• ABOUT THIS EXERCISE:
Scan the material for the string "tabular" and copy out every line in which it occurs.

• EXTRACTED ENTRIES:
-.-.-

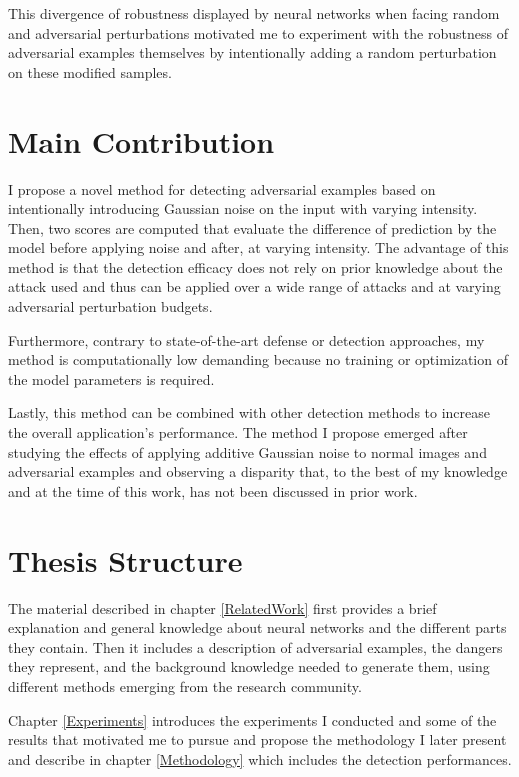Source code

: This divergence of robustness displayed by neural networks when facing random
and adversarial perturbations motivated me to experiment with the robustness of
adversarial examples themselves by intentionally adding a random perturbation on
these modified samples.


\section{Main Contribution}
I propose a novel method for detecting adversarial examples based on
intentionally introducing Gaussian noise on the input with varying intensity.
Then, two scores are computed that evaluate the difference of prediction by the
model before applying noise and after, at varying intensity. The advantage of
this method is that the detection efficacy does not rely on prior knowledge
about the attack used and thus can be applied over a wide range of attacks and
at varying adversarial perturbation budgets.

Furthermore, contrary to state-of-the-art defense or detection approaches, my
method is computationally low demanding because no training or optimization of
the model parameters is required.

Lastly, this method can be combined with other detection methods to increase the
overall application's performance. The method I propose emerged after studying
the effects of applying additive Gaussian noise to normal images and adversarial
examples and observing a disparity that, to the best of my knowledge and at the
time of this work, has not been discussed in prior work.


\section{Thesis Structure}
The material described in chapter \ref{RelatedWork} first provides a brief
explanation and general knowledge about neural networks and the different parts
they contain. Then it includes a description of adversarial examples, the
dangers they represent, and the background knowledge needed to generate them,
using different methods emerging from the research community.

Chapter \ref{Experiments} introduces the experiments I conducted and some of the
results that motivated me to pursue and propose the methodology I later present
and describe in chapter \ref{Methodology} which includes the detection
performances.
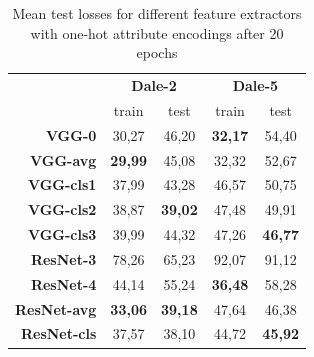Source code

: \begin{table}[h]
    \centering
    \begin{tabular}{rcccc}
        \toprule
                            & \multicolumn{2}{c}{\textbf{Dale-2}} & \multicolumn{2}{c}{\textbf{Dale-5}}                                   \\\cmidrule(lr){2-3}\cmidrule(lr){4-5}
                            & train                               & test                                & train          & test           \\\midrule
        \textbf{VGG-0}      & 30,27                               & 46,20                               & \textbf{32,17} & 54,40          \\
        \textbf{VGG-avg}    & \textbf{29,99}                      & 45,08                               & 32,32          & 52,67          \\
        \textbf{VGG-cls1}   & 37,99                               & 43,28                               & 46,57          & 50,75          \\
        \textbf{VGG-cls2}   & 38,87                               & \textbf{39,02}                      & 47,48          & 49,91          \\
        \textbf{VGG-cls3}   & 39,99                               & 44,32                               & 47,26          & \textbf{46,77} \\\midrule
        \textbf{ResNet-3}   & 78,26                               & 65,23                               & 92,07          & 91,12          \\
        \textbf{ResNet-4}   & 44,14                               & 55,24                               & \textbf{36,48} & 58,28          \\
        \textbf{ResNet-avg} & \textbf{33,06}                      & \textbf{39,18}                      & 47,64          & 46,38          \\
        \textbf{ResNet-cls} & 37,57                               & 38,10                               & 44,72          & \textbf{45,92} \\
        \bottomrule
    \end{tabular}
    \caption{Mean test losses for different feature extractors with one-hot attribute encodings after 20 epochs}
    \label{tab:feature-extractor-mean-distances}
\end{table}

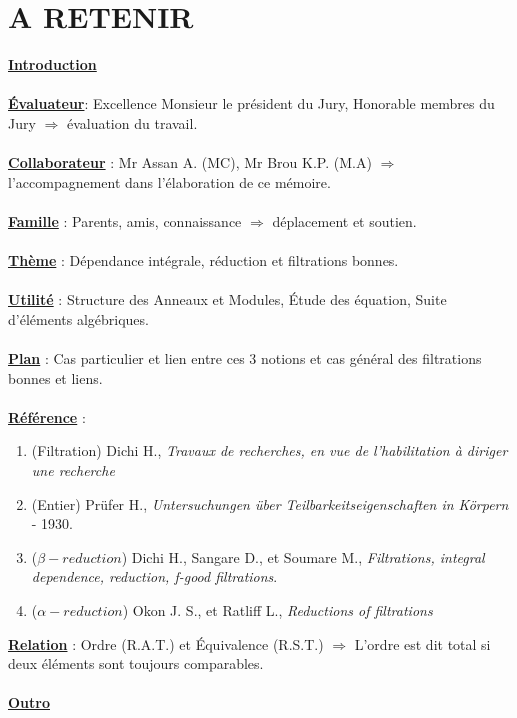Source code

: \documentclass[12pt, a4paper, oneside]{article}
\begin{document}
	\section{A RETENIR}
	
	\underline{\textbf{Introduction}}\\\\
	\underline{\textbf{Évaluateur}}: Excellence Monsieur le président du Jury, Honorable membres du Jury $\Longrightarrow $ évaluation du travail. \\\\
	\underline{\textbf{Collaborateur}} : Mr Assan A. (MC), Mr Brou K.P. (M.A) $\Longrightarrow $ l'accompagnement dans l'élaboration de ce mémoire. \\\\
	\underline{\textbf{Famille}} : Parents, amis, connaissance $\Longrightarrow $ déplacement et soutien. \\\\
	\underline{\textbf{Thème}} : Dépendance intégrale, réduction et filtrations bonnes.\\\\
	\underline{\textbf{Utilité}} : Structure des Anneaux et Modules, Étude des équation, Suite d'éléments algébriques.\\\\
	\underline{\textbf{Plan}} : Cas particulier et lien entre ces 3 notions et cas général des filtrations bonnes et liens.\\\\
	\underline{\textbf{Référence}} :
	\begin{enumerate}
		\item (Filtration) Dichi H., \textit{Travaux de recherches, en vue de l'habilitation à diriger une recherche}
		\item (Entier) Prüfer H.,\textit{ Untersuchungen über Teilbarkeitseigenschaften in Körpern} - 1930.
		\item ($\beta-reduction$) Dichi H., Sangare D., et Soumare M.,\textit{ Filtrations, integral dependence, reduction, f-good filtrations}.
		\item ($\alpha-reduction$) Okon J. S., et Ratliff L.,\textit{ Reductions of filtrations}
	\end{enumerate}
	\underline{\textbf{Relation}} : Ordre (R.A.T.) et Équivalence (R.S.T.) $\Longrightarrow $ L'ordre est dit total si deux éléments sont toujours comparables.\\\\
	\underline{\textbf{Outro}}\\\\
\end{document}
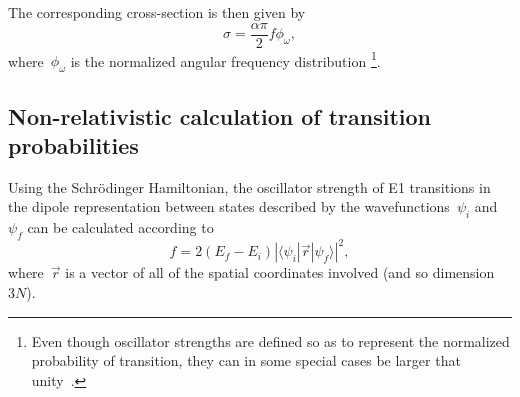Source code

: The corresponding cross-section is then given by~\cite{EinsteinCoeff}
\begin{equation}
\sigma = \frac{\alpha \pi}{2} f \phi_{\omega},
\end{equation}
where~$\phi_{\omega}$ is the normalized angular frequency distribution \footnote{Even though oscillator strengths are defined so as to represent the normalized probability of transition, they can in some special cases be larger that unity~\cite{HENS2008391}.}.

\subsection{Non-relativistic calculation of transition probabilities}
	
	Using the Schr\"{o}dinger Hamiltonian, the oscillator strength of E1 transitions in the dipole representation between states described by the wavefunctions~$\psi_i$ and~$\psi_f$ can be calculated according to~\cite{demtroder2002laser}
\begin{equation}
    f = 2(E_f-E_i) \left|\langle \psi_i|\vec{r}|\psi_f \rangle \right|^2,
\end{equation}
where~$\vec{r}$ is a vector of all of the spatial coordinates involved (and so dimension~$3N$).

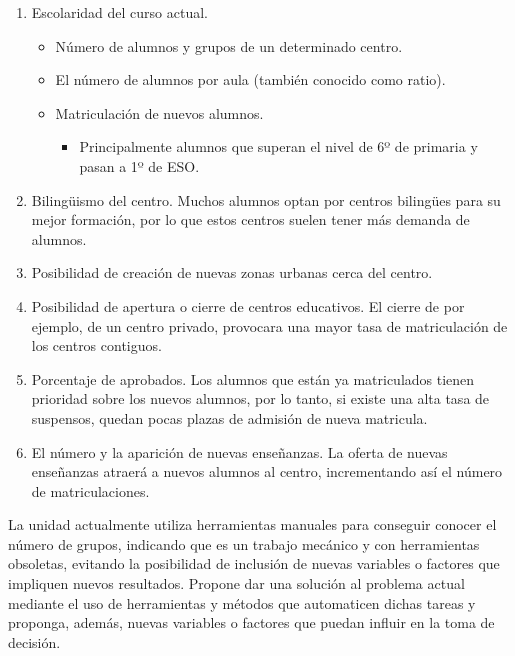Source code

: \documentclass[spanish,12pt, a4paper,twoside]{paper}
\begin{document}
\begin{enumerate}
\item Escolaridad del curso actual.
\begin{itemize}
\item Número de alumnos y grupos de un determinado centro.
\item El número de alumnos por aula (también conocido como ratio).
\item Matriculación de nuevos alumnos.
\begin{itemize}
\item Principalmente alumnos que superan el nivel de 6º de primaria y pasan a 1º de ESO.
\end{itemize}
\end{itemize}

\item Bilingüismo del centro. Muchos alumnos optan por centros bilingües para su mejor formación, por lo que estos centros suelen tener más demanda de alumnos.
\item Posibilidad de creación de nuevas zonas urbanas cerca del centro. 
\item Posibilidad de apertura o cierre de centros educativos. El cierre de por ejemplo, de un centro privado, provocara una mayor tasa de matriculación de los centros contiguos. 
\item Porcentaje de aprobados. Los alumnos que están ya matriculados tienen prioridad sobre los nuevos alumnos, por lo tanto, si existe una alta tasa de suspensos, quedan pocas plazas de admisión de nueva matricula.
\item El número y la aparición de nuevas enseñanzas. La oferta de nuevas enseñanzas atraerá a nuevos alumnos al centro, incrementando así el número de matriculaciones.
\end{enumerate}

\justify
La unidad actualmente utiliza herramientas manuales para conseguir conocer el número de grupos, indicando que es un trabajo mecánico y con herramientas obsoletas, evitando la posibilidad de inclusión de nuevas variables o factores que impliquen nuevos resultados.
\justify
Propone dar una solución al problema actual mediante el uso de herramientas y métodos que automaticen dichas tareas y proponga, además, nuevas variables o factores que puedan influir en la toma de decisión. 
\end{document}
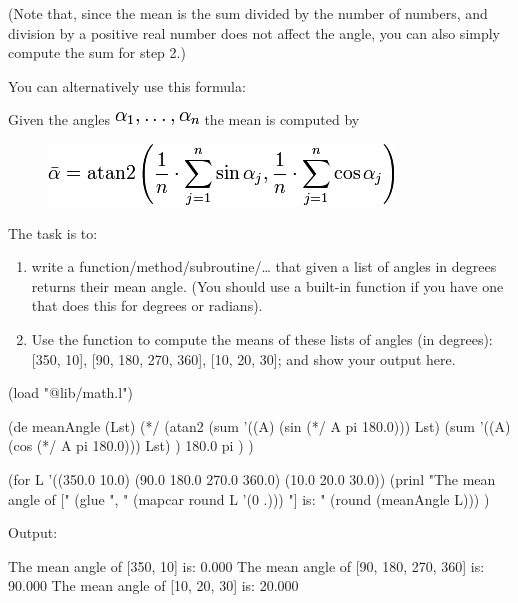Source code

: (Note that, since the mean is the sum divided by the number of numbers,
and division by a positive real number does not affect the angle, you
can also simply compute the sum for step 2.)

You can alternatively use this formula:

Given the
angles \includegraphics[scale=.6]{graphics/e5d832c5ee9a16553e635e05c2892174.png}
the mean is computed by

\begin{figure}[H]
\centering
\includegraphics[scale=.6]{graphics/1a4bfb06a8eb34d1ac09405c02d064c4.png}
\end{figure}

The task is to:

\begin{enumerate}
\item
  write a function/method/subroutine/\ldots{} that given a list of
  angles in degrees returns their mean angle. (You should use a built-in
  function if you have one that does this for degrees or radians).
\item
  Use the function to compute the means of these lists of angles (in
  degrees): {[}350, 10{]}, {[}90, 180, 270, 360{]}, {[}10, 20, 30{]};
  and show your output here.
\end{enumerate}


\begin{wideverbatim}

(load "@lib/math.l")
 
(de meanAngle (Lst)
   (*/
      (atan2
         (sum '((A) (sin (*/ A pi 180.0))) Lst)
         (sum '((A) (cos (*/ A pi 180.0))) Lst) )
      180.0 pi ) )
 
(for L '((350.0 10.0) (90.0 180.0 270.0 360.0) (10.0 20.0 30.0))
   (prinl
      "The mean angle of ["
      (glue ", " (mapcar round L '(0 .)))
      "] is: " (round (meanAngle L))) )

Output:

The mean angle of [350, 10] is: 0.000
The mean angle of [90, 180, 270, 360] is: 90.000
The mean angle of [10, 20, 30] is: 20.000

\end{wideverbatim}


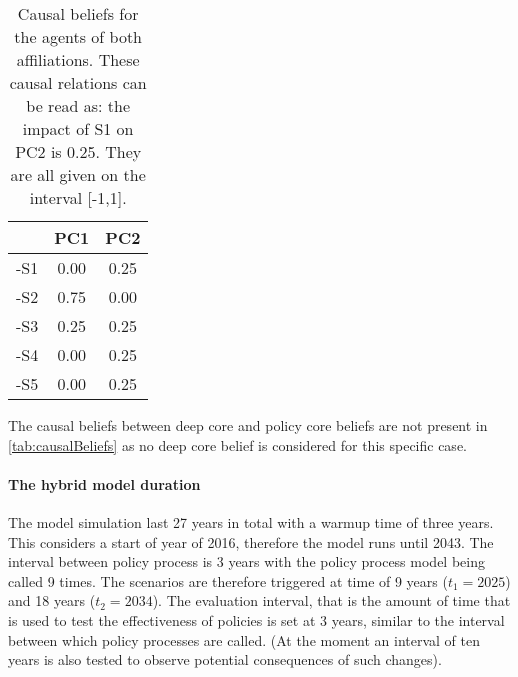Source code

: \begin{table}
\begin{center}
\begin{tabular}{ |c|c|c|}
 \hline
 	& PC1	& PC2		\\ \hline \hline
-S1 	& 0.00	& 0.25		\\ \hline
-S2 	& 0.75	& 0.00		\\ \hline
-S3 	& 0.25	& 0.25		\\ \hline
-S4 	& 0.00	& 0.25		\\ \hline
-S5 	& 0.00	& 0.25		\\ 
 \hline
\end{tabular}
\end{center}
\caption{Causal beliefs for the agents of both affiliations. These causal relations can be read as: the impact of S1 on PC2 is 0.25. They are all given on the interval [-1,1].}
\label{tab:causalBeliefs}
\end{table}

The causal beliefs between deep core and policy core beliefs are not present in \autoref{tab:causalBeliefs} as no deep core belief is considered for this specific case.


\paragraph{The hybrid model duration}

The model simulation last 27 years in total with a warmup time of three years. This considers a start of year of 2016, therefore the model runs until 2043. The interval between policy process is 3 years with the policy process model being called 9 times. The scenarios are therefore triggered at time of 9 years ($t_1 = 2025$) and 18 years ($t_2 = 2034$). The evaluation interval, that is the amount of time that is used to test the effectiveness of policies is set at 3 years, similar to the interval between which policy processes are called. (At the moment an interval of ten years is also tested to observe potential consequences of such changes).




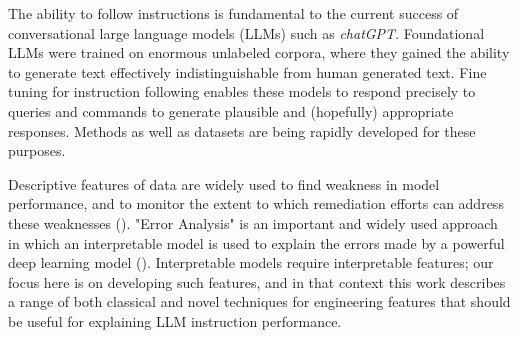 
The ability to follow instructions is fundamental to the current success of conversational large language models (LLMs) such as {\em chatGPT}. Foundational LLMs were trained on enormous unlabeled corpora, where they gained the ability to generate text effectively indistinguishable from human generated text. Fine tuning for instruction following enables these models to respond precisely to queries and commands to generate plausible and (hopefully) appropriate responses. 
Methods as well as datasets are being rapidly developed for these purposes.

Descriptive features of data are widely used to find weakness in model performance, and to monitor the extent to which remediation efforts can address these weaknesses (\cite{nushi2018accountable}). "Error Analysis" is an important and widely used approach in which an interpretable model is used to explain the errors made by a powerful deep learning model (\cite{singla2021understanding}). Interpretable models require interpretable features; our focus here is on developing such features, and in that context this work describes a range of both classical and novel techniques for engineering features that should be useful for explaining LLM instruction performance. 




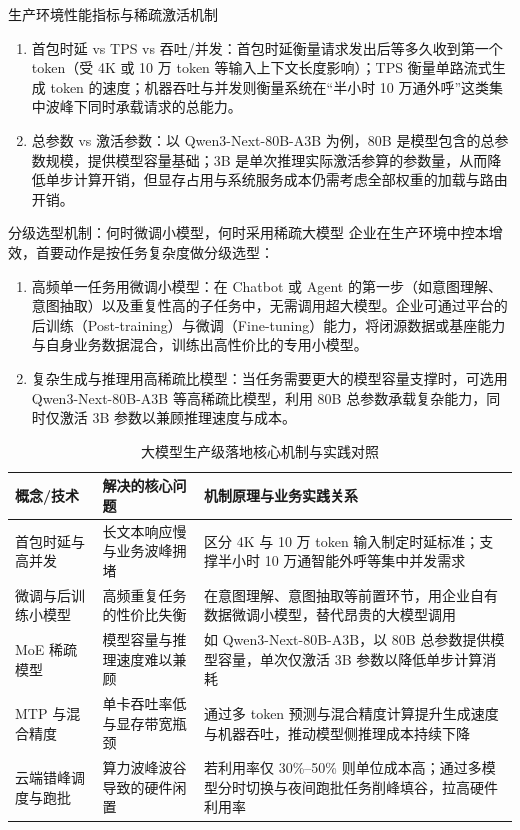 \documentclass[UTF8,a4paper,11pt,fontset=fandol]{ctexart}
\begin{document}
\begin{knowledgebox}{生产环境性能指标与稀疏激活机制}
\begin{enumerate}
\item 首包时延 vs TPS vs 吞吐/并发：首包时延衡量请求发出后等多久收到第一个 token（受 4K 或 10 万 token 等输入上下文长度影响）；TPS 衡量单路流式生成 token 的速度；机器吞吐与并发则衡量系统在“半小时 10 万通外呼”这类集中波峰下同时承载请求的总能力。
\item 总参数 vs 激活参数：以 Qwen3-Next-80B-A3B 为例，80B 是模型包含的总参数规模，提供模型容量基础；3B 是单次推理实际激活参算的参数量，从而降低单步计算开销，但显存占用与系统服务成本仍需考虑全部权重的加载与路由开销。
\end{enumerate}
\end{knowledgebox}
\begin{warningbox}{分级选型机制：何时微调小模型，何时采用稀疏大模型}
企业在生产环境中控本增效，首要动作是按任务复杂度做分级选型：
\begin{enumerate}
\item 高频单一任务用微调小模型：在 Chatbot 或 Agent 的第一步（如意图理解、意图抽取）以及重复性高的子任务中，无需调用超大模型。企业可通过平台的后训练（Post-training）与微调（Fine-tuning）能力，将闭源数据或基座能力与自身业务数据混合，训练出高性价比的专用小模型。
\item 复杂生成与推理用高稀疏比模型：当任务需要更大的模型容量支撑时，可选用 Qwen3-Next-80B-A3B 等高稀疏比模型，利用 80B 总参数承载复杂能力，同时仅激活 3B 参数以兼顾推理速度与成本。
\end{enumerate}
\end{warningbox}
\begin{table}[H]\centering\small
\caption{大模型生产级落地核心机制与实践对照}
\begin{tabular}{>{\raggedright\arraybackslash}p{\dimexpr(\linewidth-6\tabcolsep)/3\relax}>{\raggedright\arraybackslash}p{\dimexpr(\linewidth-6\tabcolsep)/3\relax}>{\raggedright\arraybackslash}p{\dimexpr(\linewidth-6\tabcolsep)/3\relax}}
\toprule
概念/技术 & 解决的核心问题 & 机制原理与业务实践关系\\\midrule
首包时延与高并发 & 长文本响应慢与业务波峰拥堵 & 区分 4K 与 10 万 token 输入制定时延标准；支撑半小时 10 万通智能外呼等集中并发需求\\[4pt]
微调与后训练小模型 & 高频重复任务的性价比失衡 & 在意图理解、意图抽取等前置环节，用企业自有数据微调小模型，替代昂贵的大模型调用\\[4pt]
MoE 稀疏模型 & 模型容量与推理速度难以兼顾 & 如 Qwen3-Next-80B-A3B，以 80B 总参数提供模型容量，单次仅激活 3B 参数以降低单步计算消耗\\[4pt]
MTP 与混合精度 & 单卡吞吐率低与显存带宽瓶颈 & 通过多 token 预测与混合精度计算提升生成速度与机器吞吐，推动模型侧推理成本持续下降\\[4pt]
云端错峰调度与跑批 & 算力波峰波谷导致的硬件闲置 & 若利用率仅 30\%–50\% 则单位成本高；通过多模型分时切换与夜间跑批任务削峰填谷，拉高硬件利用率\\[4pt]
\bottomrule\end{tabular}\end{table}
\end{document}
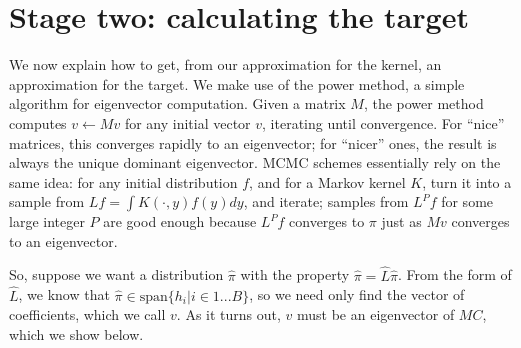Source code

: \documentclass{article}
\newcommand\EMK[1]{\textcolor{purple}{EMK: #1}}
\begin{document}
\section{Stage two: calculating the target}
\label{BEMC-target}
We now explain how to get, from our approximation for the kernel, an approximation for the target. We make use of the power method, a simple algorithm for eigenvector computation. Given a matrix $M$, the power method computes $v\leftarrow Mv$ for any initial vector $v$, iterating until convergence. For ``nice'' matrices, this converges rapidly to an eigenvector; for ``nicer'' ones, the result is always the unique dominant eigenvector. MCMC schemes essentially rely on the same idea: for any initial distribution $f$, and for a Markov kernel $K$, turn it into a sample from $Lf=\int K(\cdot, y)f(y)dy$, and iterate; samples from $L^Pf$ for some large integer $P$ are good enough because $L^Pf$ converges to $\pi$ just as $Mv$ converges to an eigenvector. 

%
%

So, suppose we want a distribution $\hat{\pi}$ with the property $\hat{\pi}=\hat{L}\hat{\pi}$. From the form of $\hat{L}$, we know that $\hat{\pi}\in \text{span}\{h_i|i \in 1...B\}$, so we need only find the vector of coefficients, which we call $v$. As it turns out, $v$ must be an eigenvector of $MC$, which we show below. 
\end{document}
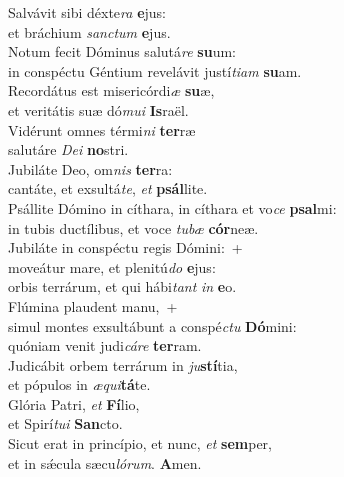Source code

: \evenverse Salvávit sibi déxte\textit{ra} \textbf{e}jus:~\*\\
\evenverse et bráchium \textit{san}\textit{ctum} \textbf{e}jus.\\
\oddverse Notum fecit Dóminus salutá\textit{re} \textbf{su}um:~\*\\
\oddverse in conspéctu Géntium revelávit justí\textit{ti}\textit{am} \textbf{su}am.\\
\evenverse Recordátus est misericórdi\textit{æ} \textbf{su}æ,~\*\\
\evenverse et veritátis suæ dó\textit{mu}\textit{i} \textbf{Is}raël.\\
\oddverse Vidérunt omnes térmi\textit{ni} \textbf{ter}ræ~\*\\
\oddverse salutáre \textit{De}\textit{i} \textbf{no}stri.\\
\evenverse Jubiláte Deo, om\textit{nis} \textbf{ter}ra:~\*\\
\evenverse cantáte, et exsultá\textit{te}, \textit{et} \textbf{psál}lite.\\
\oddverse Psállite Dómino in cíthara, in cíthara et vo\textit{ce} \textbf{psal}mi:~\*\\
\oddverse in tubis ductílibus, et voce \textit{tu}\textit{bæ} \textbf{cór}neæ.\\
\evenverse Jubiláte in conspéctu regis Dómini:~+\\
\evenverse  moveátur mare, et plenitú\textit{do} \textbf{e}jus:~\*\\
\evenverse orbis terrárum, et qui hábi\textit{tant} \textit{in} \textbf{e}o.\\
\oddverse Flúmina plaudent manu,~+\\
\oddverse  simul montes exsultábunt a conspé\textit{ctu} \textbf{Dó}mini:~\*\\
\oddverse quóniam venit judi\textit{cá}\textit{re} \textbf{ter}ram.\\
\evenverse Judicábit orbem terrárum in \textit{ju}\textbf{stí}tia,~\*\\
\evenverse et pópulos in \textit{æ}\textit{qui}\textbf{tá}te.\\
\oddverse Glória Patri, \textit{et} \textbf{Fí}lio,~\*\\
\oddverse et Spirí\textit{tu}\textit{i} \textbf{San}cto.\\
\evenverse Sicut erat in princípio, et nunc, \textit{et} \textbf{sem}per,~\*\\
\evenverse et in sǽcula sæcu\textit{ló}\textit{rum}. \textbf{A}men.\\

-.-.-

• WRITTEN RESPONSE:
    \begin{tabular}{rcccc}
    \end{tabular}
\begin{tabular}{ |c|c|c|}
\end{tabular}
\begin{tabular}{>{\raggedright\arraybackslash}p{\dimexpr(\linewidth-6\tabcolsep)/3\relax}>{\raggedright\arraybackslash}p{\dimexpr(\linewidth-6\tabcolsep)/3\relax}>{\raggedright\arraybackslash}p{\dimexpr(\linewidth-6\tabcolsep)/3\relax}}
\bottomrule\end{tabular}\end{table}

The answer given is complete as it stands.